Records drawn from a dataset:
╔══

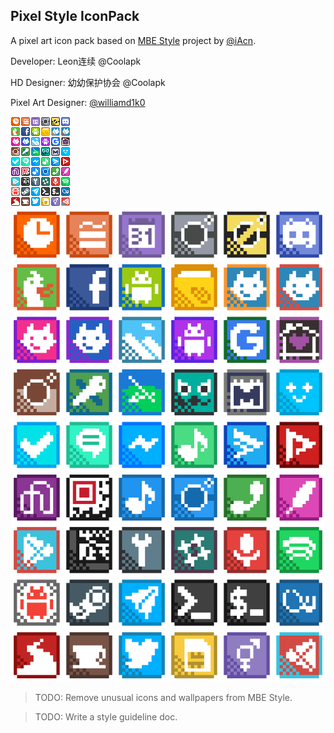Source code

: ## Pixel Style IconPack

A pixel art icon pack based on [MBE Style](https://github.com/iAcn/MBEStyle) project by [@iAcn](https://github.com/iAcn/).

Developer: Leon连续 @Coolapk

HD Designer: 幼幼保护协会 @Coolapk

Pixel Art Designer: [@williamd1k0](https://github.com/williamd1k0/)

![All icons](assets/dev/all.png)
![All icons upscale](assets/dev/all-xxl.png)


>TODO: Remove unusual icons and wallpapers from MBE Style.

>TODO: Write a style guideline doc.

╚══

Extract the text of all the records above verbatim, excluding pictures.

Source code

: ## Pixel Style IconPack

A pixel art icon pack based on [MBE Style](https://github.com/iAcn/MBEStyle) project by [@iAcn](https://github.com/iAcn/).

Developer: Leon连续 @Coolapk

HD Designer: 幼幼保护协会 @Coolapk

Pixel Art Designer: [@williamd1k0](https://github.com/williamd1k0/)

![All icons](assets/dev/all.png)
![All icons upscale](assets/dev/all-xxl.png)


>TODO: Remove unusual icons and wallpapers from MBE Style.

>TODO: Write a style guideline doc.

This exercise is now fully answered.